* [The data]
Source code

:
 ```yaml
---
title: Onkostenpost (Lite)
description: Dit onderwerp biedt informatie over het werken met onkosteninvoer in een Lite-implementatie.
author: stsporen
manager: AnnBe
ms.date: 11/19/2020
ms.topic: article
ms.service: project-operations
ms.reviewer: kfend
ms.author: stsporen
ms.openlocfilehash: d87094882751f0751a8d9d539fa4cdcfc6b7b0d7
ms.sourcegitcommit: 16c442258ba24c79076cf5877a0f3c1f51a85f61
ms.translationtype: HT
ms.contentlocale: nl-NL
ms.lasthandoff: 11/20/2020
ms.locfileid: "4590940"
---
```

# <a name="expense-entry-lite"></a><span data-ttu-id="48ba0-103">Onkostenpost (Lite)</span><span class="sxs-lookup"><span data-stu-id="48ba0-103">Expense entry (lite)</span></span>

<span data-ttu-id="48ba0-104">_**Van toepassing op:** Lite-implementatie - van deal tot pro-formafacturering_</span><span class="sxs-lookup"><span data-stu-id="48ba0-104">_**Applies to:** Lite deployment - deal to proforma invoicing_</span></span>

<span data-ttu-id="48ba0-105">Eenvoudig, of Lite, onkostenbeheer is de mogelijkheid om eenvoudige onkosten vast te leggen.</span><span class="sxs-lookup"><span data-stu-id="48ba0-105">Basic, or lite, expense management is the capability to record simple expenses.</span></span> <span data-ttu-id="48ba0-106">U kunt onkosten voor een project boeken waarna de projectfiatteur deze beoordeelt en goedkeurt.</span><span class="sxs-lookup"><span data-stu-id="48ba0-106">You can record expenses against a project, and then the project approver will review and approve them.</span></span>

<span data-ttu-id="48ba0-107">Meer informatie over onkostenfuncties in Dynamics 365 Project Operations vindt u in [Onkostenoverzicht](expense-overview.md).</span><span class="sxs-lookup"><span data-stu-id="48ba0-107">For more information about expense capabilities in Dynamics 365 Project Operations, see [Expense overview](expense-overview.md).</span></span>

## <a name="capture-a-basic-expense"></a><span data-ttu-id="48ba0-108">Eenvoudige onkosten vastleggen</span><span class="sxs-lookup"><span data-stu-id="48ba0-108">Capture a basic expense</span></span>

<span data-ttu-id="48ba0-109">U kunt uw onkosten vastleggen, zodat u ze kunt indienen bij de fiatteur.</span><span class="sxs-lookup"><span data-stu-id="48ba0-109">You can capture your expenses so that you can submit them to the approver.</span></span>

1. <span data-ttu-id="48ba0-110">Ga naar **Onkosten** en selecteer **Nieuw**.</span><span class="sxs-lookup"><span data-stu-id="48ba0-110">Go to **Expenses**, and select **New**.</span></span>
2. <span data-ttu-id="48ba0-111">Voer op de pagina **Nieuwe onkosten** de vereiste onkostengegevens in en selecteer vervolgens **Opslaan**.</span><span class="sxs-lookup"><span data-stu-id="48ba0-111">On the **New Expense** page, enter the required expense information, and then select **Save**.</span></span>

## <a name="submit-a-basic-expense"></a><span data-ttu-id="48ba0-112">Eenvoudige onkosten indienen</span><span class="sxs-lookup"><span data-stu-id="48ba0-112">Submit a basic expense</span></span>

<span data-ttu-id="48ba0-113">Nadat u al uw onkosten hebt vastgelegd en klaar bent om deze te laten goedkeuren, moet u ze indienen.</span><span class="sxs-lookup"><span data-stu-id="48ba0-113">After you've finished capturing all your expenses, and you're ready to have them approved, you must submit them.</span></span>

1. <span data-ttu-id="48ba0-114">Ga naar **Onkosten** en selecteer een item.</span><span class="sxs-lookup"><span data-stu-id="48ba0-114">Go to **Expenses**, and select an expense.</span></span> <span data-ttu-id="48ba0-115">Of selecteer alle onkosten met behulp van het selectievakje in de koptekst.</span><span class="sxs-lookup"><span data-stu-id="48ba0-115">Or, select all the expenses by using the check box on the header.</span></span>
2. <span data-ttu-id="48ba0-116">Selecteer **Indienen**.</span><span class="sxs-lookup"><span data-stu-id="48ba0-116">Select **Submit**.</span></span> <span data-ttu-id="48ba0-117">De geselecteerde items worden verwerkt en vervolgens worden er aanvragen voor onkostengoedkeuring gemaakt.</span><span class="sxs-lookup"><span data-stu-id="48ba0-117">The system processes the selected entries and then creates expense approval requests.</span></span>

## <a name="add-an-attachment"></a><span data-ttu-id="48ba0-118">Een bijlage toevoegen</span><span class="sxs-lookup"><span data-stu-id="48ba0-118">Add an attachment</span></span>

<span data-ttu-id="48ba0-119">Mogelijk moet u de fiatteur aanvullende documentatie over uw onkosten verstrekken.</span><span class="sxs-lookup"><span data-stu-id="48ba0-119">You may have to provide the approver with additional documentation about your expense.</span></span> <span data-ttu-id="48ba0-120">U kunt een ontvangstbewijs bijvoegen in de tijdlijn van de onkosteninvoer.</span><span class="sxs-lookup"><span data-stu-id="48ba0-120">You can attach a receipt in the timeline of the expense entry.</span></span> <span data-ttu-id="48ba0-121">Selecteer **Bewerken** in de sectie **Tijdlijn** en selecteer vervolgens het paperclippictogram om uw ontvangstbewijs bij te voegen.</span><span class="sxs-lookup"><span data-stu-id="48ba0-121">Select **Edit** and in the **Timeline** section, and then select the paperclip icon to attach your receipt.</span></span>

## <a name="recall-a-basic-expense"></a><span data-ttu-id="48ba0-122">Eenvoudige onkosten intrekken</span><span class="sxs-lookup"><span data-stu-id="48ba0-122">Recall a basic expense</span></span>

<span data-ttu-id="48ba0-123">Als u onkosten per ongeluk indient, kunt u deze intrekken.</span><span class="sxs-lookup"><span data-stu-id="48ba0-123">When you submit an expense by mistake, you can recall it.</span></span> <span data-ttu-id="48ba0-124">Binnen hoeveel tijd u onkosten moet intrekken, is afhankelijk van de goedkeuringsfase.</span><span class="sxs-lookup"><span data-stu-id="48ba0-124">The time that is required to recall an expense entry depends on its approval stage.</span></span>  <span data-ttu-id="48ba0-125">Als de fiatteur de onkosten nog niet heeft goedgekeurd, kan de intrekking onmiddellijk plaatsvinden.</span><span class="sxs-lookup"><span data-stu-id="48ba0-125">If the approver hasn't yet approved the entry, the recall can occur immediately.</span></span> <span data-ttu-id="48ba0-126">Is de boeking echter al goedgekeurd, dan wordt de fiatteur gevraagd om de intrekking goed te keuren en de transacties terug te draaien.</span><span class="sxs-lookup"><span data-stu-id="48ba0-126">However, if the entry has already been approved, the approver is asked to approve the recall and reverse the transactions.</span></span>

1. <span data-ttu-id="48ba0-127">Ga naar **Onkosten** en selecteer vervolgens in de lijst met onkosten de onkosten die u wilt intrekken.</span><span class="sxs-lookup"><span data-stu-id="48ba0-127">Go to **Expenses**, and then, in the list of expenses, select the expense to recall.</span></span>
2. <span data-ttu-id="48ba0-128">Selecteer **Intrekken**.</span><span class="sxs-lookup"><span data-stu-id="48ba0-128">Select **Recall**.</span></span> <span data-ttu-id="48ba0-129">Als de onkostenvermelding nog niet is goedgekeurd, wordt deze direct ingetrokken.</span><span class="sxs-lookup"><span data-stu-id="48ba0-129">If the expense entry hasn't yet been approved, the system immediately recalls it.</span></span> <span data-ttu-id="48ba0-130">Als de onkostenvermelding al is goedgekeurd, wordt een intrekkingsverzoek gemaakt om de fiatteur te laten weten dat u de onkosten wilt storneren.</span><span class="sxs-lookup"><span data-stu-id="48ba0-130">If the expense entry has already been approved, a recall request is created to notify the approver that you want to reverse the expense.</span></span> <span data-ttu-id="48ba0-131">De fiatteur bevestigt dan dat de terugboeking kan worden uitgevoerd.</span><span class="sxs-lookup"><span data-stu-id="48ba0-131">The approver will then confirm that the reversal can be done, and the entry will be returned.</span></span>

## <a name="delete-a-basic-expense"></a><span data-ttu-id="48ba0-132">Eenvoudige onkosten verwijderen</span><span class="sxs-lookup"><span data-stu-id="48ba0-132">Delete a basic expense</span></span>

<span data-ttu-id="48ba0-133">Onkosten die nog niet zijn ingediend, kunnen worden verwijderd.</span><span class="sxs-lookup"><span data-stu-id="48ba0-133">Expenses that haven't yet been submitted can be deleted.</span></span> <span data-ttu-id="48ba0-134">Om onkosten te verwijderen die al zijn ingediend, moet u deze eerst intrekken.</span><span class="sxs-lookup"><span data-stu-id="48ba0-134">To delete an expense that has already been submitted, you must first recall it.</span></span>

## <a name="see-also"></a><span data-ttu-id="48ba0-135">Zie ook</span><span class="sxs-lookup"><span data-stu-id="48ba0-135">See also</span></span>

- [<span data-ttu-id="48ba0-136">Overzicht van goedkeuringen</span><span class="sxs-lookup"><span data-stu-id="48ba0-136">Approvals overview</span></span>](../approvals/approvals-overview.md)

* [Exercise description]
Copy out only the lines above from the one with "expense approval requests.</span></span>" to the one with "attach your receipt.</span></span>", inclusive, exactly as they stand.

* [The answer]
2. <span data-ttu-id="48ba0-116">Selecteer **Indienen**.</span><span class="sxs-lookup"><span data-stu-id="48ba0-116">Select **Submit**.</span></span> <span data-ttu-id="48ba0-117">De geselecteerde items worden verwerkt en vervolgens worden er aanvragen voor onkostengoedkeuring gemaakt.</span><span class="sxs-lookup"><span data-stu-id="48ba0-117">The system processes the selected entries and then creates expense approval requests.</span></span>

## <a name="add-an-attachment"></a><span data-ttu-id="48ba0-118">Een bijlage toevoegen</span><span class="sxs-lookup"><span data-stu-id="48ba0-118">Add an attachment</span></span>

<span data-ttu-id="48ba0-119">Mogelijk moet u de fiatteur aanvullende documentatie over uw onkosten verstrekken.</span><span class="sxs-lookup"><span data-stu-id="48ba0-119">You may have to provide the approver with additional documentation about your expense.</span></span> <span data-ttu-id="48ba0-120">U kunt een ontvangstbewijs bijvoegen in de tijdlijn van de onkosteninvoer.</span><span class="sxs-lookup"><span data-stu-id="48ba0-120">You can attach a receipt in the timeline of the expense entry.</span></span> <span data-ttu-id="48ba0-121">Selecteer **Bewerken** in de sectie **Tijdlijn** en selecteer vervolgens het paperclippictogram om uw ontvangstbewijs bij te voegen.</span><span class="sxs-lookup"><span data-stu-id="48ba0-121">Select **Edit** and in the **Timeline** section, and then select the paperclip icon to attach your receipt.</span></span>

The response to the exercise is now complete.